Stored dataset items:
****

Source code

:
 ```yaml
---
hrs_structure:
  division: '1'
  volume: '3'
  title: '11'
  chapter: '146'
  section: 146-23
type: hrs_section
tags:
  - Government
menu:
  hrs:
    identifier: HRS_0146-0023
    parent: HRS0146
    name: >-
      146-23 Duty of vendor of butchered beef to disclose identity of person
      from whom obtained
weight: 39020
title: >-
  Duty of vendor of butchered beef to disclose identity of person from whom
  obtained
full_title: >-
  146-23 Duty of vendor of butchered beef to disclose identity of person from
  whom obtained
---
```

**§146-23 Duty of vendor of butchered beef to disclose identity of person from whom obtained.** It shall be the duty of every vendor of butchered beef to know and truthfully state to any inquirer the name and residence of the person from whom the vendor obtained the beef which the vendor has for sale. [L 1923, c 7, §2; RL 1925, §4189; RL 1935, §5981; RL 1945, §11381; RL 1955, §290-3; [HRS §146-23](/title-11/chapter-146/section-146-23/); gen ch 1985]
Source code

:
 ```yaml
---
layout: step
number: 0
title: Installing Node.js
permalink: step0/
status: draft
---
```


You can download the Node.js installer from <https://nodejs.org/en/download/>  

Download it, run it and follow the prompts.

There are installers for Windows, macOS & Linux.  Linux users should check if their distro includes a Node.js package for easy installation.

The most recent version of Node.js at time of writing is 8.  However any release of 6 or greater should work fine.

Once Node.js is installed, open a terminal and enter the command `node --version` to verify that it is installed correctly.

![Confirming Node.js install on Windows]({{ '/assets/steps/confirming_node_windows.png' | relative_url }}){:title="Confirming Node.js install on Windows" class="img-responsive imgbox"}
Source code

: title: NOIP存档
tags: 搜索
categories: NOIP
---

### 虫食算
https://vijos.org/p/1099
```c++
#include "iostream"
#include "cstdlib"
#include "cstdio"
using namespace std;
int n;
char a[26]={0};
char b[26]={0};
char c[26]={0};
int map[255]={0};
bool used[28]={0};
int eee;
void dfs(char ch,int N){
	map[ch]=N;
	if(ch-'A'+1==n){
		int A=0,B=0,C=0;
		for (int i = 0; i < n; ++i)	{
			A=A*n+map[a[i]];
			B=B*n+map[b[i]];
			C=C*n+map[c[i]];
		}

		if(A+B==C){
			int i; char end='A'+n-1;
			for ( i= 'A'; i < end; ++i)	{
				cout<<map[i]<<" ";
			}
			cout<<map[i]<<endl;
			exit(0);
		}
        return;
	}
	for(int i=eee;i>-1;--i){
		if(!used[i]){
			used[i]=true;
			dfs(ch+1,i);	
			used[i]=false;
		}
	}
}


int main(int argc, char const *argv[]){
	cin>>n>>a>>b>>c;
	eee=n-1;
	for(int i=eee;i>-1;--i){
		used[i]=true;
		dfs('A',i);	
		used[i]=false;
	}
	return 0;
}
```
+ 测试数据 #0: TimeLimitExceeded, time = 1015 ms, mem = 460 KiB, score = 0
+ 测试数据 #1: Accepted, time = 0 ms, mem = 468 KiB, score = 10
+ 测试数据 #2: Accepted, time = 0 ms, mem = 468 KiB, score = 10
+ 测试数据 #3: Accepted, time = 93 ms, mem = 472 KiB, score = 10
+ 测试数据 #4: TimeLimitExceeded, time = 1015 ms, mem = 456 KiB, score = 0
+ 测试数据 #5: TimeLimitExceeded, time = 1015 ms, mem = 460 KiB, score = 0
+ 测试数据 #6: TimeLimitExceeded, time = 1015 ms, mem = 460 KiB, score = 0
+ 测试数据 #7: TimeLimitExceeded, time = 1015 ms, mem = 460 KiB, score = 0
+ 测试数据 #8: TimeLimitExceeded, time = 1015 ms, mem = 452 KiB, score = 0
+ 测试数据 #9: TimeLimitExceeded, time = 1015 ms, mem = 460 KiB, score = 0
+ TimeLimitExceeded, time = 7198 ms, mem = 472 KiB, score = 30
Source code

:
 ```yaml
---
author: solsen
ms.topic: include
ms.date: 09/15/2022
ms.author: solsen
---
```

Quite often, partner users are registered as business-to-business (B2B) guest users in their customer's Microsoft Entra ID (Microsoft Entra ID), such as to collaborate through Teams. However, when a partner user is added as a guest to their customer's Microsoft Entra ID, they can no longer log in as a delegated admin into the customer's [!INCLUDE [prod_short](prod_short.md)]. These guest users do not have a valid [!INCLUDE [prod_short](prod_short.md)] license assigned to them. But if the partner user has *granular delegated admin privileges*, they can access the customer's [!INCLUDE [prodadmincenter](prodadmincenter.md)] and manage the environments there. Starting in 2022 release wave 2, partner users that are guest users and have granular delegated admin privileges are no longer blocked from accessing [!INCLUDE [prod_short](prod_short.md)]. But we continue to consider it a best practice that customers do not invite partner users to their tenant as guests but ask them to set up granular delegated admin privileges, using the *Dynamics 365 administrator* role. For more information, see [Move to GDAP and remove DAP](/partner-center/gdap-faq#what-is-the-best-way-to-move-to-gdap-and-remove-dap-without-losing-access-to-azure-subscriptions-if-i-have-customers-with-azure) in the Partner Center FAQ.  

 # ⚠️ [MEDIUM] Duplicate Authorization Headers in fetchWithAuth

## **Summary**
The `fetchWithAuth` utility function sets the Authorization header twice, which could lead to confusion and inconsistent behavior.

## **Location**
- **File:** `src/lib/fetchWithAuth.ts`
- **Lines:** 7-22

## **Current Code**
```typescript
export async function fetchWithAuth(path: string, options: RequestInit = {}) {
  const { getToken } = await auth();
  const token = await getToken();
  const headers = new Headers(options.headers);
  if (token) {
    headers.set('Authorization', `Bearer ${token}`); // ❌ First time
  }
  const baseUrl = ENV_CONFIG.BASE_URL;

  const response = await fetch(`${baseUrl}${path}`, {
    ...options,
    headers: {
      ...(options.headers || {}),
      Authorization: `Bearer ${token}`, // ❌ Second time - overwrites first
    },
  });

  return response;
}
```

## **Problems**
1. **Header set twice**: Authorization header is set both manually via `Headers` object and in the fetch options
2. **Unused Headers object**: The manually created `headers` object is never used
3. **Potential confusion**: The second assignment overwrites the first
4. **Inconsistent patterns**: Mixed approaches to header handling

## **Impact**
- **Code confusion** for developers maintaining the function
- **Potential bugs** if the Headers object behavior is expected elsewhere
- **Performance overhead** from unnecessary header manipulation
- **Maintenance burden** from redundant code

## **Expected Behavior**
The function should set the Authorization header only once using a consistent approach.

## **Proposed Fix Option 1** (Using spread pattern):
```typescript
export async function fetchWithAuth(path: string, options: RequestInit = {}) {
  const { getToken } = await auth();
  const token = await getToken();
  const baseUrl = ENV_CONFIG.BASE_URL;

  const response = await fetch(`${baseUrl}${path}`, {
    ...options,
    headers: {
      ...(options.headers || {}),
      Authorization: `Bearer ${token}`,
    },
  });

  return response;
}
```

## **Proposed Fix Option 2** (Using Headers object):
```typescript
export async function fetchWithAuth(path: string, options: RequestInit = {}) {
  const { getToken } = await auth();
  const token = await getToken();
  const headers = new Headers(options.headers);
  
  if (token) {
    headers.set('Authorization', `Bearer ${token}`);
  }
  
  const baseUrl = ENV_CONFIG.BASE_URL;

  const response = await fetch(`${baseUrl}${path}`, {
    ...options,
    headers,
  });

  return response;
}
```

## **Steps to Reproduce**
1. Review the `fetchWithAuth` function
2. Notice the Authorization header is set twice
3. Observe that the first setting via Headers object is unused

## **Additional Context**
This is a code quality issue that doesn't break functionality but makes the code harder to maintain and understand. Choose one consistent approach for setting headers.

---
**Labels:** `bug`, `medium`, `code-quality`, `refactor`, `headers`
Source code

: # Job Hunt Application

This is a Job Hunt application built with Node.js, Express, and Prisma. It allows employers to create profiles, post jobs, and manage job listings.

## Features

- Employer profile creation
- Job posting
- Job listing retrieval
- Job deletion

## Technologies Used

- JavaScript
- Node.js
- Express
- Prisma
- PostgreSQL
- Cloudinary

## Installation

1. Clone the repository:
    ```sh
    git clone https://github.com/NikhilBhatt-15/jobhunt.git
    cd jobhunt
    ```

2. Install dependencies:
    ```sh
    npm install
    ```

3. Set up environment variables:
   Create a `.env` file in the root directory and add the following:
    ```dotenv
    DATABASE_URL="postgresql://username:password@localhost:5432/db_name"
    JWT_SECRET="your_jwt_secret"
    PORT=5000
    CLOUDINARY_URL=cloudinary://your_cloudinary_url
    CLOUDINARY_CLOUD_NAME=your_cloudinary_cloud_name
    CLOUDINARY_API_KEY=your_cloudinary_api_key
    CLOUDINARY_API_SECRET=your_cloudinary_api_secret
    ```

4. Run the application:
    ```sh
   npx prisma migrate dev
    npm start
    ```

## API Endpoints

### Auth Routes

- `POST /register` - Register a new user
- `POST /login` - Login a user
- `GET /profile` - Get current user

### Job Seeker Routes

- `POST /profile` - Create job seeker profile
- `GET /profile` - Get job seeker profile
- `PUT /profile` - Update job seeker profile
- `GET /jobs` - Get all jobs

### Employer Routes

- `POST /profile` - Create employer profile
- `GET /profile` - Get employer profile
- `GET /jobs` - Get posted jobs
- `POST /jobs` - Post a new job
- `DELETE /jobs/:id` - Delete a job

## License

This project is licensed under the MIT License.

****

REQUIRED WORK: Only the lines above starting with the one with "https://vijos.org/p/1099" and going through the one with "#6: TimeLimitExceeded, time" are to be copied, word for word and with both ends kept.

ANSWER SPACE:
https://vijos.org/p/1099
```c++
#include "iostream"
#include "cstdlib"
#include "cstdio"
using namespace std;
int n;
char a[26]={0};
char b[26]={0};
char c[26]={0};
int map[255]={0};
bool used[28]={0};
int eee;
void dfs(char ch,int N){
	map[ch]=N;
	if(ch-'A'+1==n){
		int A=0,B=0,C=0;
		for (int i = 0; i < n; ++i)	{
			A=A*n+map[a[i]];
			B=B*n+map[b[i]];
			C=C*n+map[c[i]];
		}

		if(A+B==C){
			int i; char end='A'+n-1;
			for ( i= 'A'; i < end; ++i)	{
				cout<<map[i]<<" ";
			}
			cout<<map[i]<<endl;
			exit(0);
		}
        return;
	}
	for(int i=eee;i>-1;--i){
		if(!used[i]){
			used[i]=true;
			dfs(ch+1,i);	
			used[i]=false;
		}
	}
}


int main(int argc, char const *argv[]){
	cin>>n>>a>>b>>c;
	eee=n-1;
	for(int i=eee;i>-1;--i){
		used[i]=true;
		dfs('A',i);	
		used[i]=false;
	}
	return 0;
}
```
+ 测试数据 #0: TimeLimitExceeded, time = 1015 ms, mem = 460 KiB, score = 0
+ 测试数据 #1: Accepted, time = 0 ms, mem = 468 KiB, score = 10
+ 测试数据 #2: Accepted, time = 0 ms, mem = 468 KiB, score = 10
+ 测试数据 #3: Accepted, time = 93 ms, mem = 472 KiB, score = 10
+ 测试数据 #4: TimeLimitExceeded, time = 1015 ms, mem = 456 KiB, score = 0
+ 测试数据 #5: TimeLimitExceeded, time = 1015 ms, mem = 460 KiB, score = 0
+ 测试数据 #6: TimeLimitExceeded, time = 1015 ms, mem = 460 KiB, score = 0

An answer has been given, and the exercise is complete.